Several dioceses in a geographical region also comprise what is called a province, and that is led by the metropolitan archbishop of the nearest archdiocese. Like the dean, who keeps an eye on the parishes in his deanery and reports any problems to the bishop, the metropolitan does not directly interfere with the regular business of the local bishops, but does intervene if one misbehaves, in which case the matter is reported to Rome. Every five years, the bishops of the same province go to Rome for the ad limina visit, which is an official meeting with the pope and each local bishop to explain how things are going. The bishops of a country or nation assemble once or twice a year in an episcopal conference to discuss areas of concern, to network with each other, and occasionally to issue some guidelines for their people; in the USA, this is the USCCB (United States Conference of Catholic Bishops).

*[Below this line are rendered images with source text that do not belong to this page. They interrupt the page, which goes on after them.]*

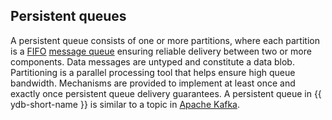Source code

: ## Persistent queues

A persistent queue consists of one or more partitions, where each partition is a [FIFO](https://en.wikipedia.org/wiki/FIFO_(computing_and_electronics)) [message queue](https://en.wikipedia.org/wiki/Message_queue) ensuring reliable delivery between two or more components. Data messages are untyped and constitute a data blob. Partitioning is a parallel processing tool that helps ensure high queue bandwidth. Mechanisms are provided to implement at least once and exactly once persistent queue delivery guarantees. A persistent queue in {{ ydb-short-name }} is similar to a topic in [Apache Kafka](https://en.wikipedia.org/wiki/Apache_Kafka).


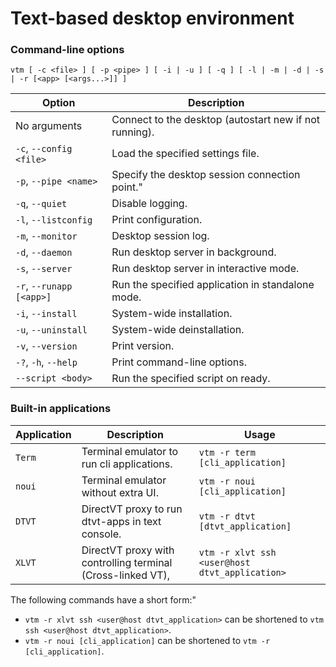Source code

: # Text-based desktop environment

### Command-line options

 `vtm [ -c <file> ] [ -p <pipe> ] [ -i | -u ] [ -q ] [ -l | -m | -d | -s | -r [<app> [<args...>]] ]`

Option                       | Description
-----------------------------|-------------------------------------------------------
No arguments                 | Connect to the desktop (autostart new if not running).
` -c `, ` --config <file> `  | Load the specified settings file.
` -p `, ` --pipe <name> `    | Specify the desktop session connection point."
` -q `, ` --quiet `          | Disable logging.
` -l `, ` --listconfig `     | Print configuration.
` -m `, ` --monitor `        | Desktop session log.
` -d `, ` --daemon `         | Run desktop server in background.
` -s `, ` --server `         | Run desktop server in interactive mode.
` -r `, ` --runapp [<app>] ` | Run the specified application in standalone mode.
` -i `, ` --install `        | System-wide installation.
` -u `, ` --uninstall `      | System-wide deinstallation.
` -v `, ` --version `        | Print version.
` -? `, ` -h `, ` --help `   | Print command-line options.
` --script <body> `          | Run the specified script on ready.

### Built-in applications

Application | Description                                                 | Usage
------------|-------------------------------------------------------------|------------------------------------
`Term`      | Terminal emulator to run cli applications.                  | `vtm -r term [cli_application]`
`noui`      | Terminal emulator without extra UI.                         | `vtm -r noui [cli_application]`
`DTVT`      | DirectVT proxy to run dtvt-apps in text console.            | `vtm -r dtvt [dtvt_application]`
`XLVT`      | DirectVT proxy with controlling terminal (Cross-linked VT), | `vtm -r xlvt ssh <user@host dtvt_application>`

The following commands have a short form:"
  - `vtm -r xlvt ssh <user@host dtvt_application>` can be shortened to `vtm ssh <user@host dtvt_application>`.
  - `vtm -r noui [cli_application]` can be shortened to `vtm -r [cli_application]`.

Every nation has a personal representative of the pope who acts as the papal ambassador to that country, and his residence is the equivalent of a foreign embassy. Countries that do not have diplomatic relations with Vatican City have apostolic delegates that represent the pope to the head of state and to the local bishops of that country. Where there is diplomatic recognition (via treaty or concordat), the papal ambassador is called the apostolic nuncio, and his embassy is called the nunciature.
In addition to his diplomatic role with the national government, the nuncio also gathers names from which the pope selects bishops for that nation. He also reports any serious problems which need to be made known to the Holy Father.
The Vatican has various cardinals who help administrate the global and universal church. The curia and all the preceding elements of the hierarchy help in the governance of the Catholic Church.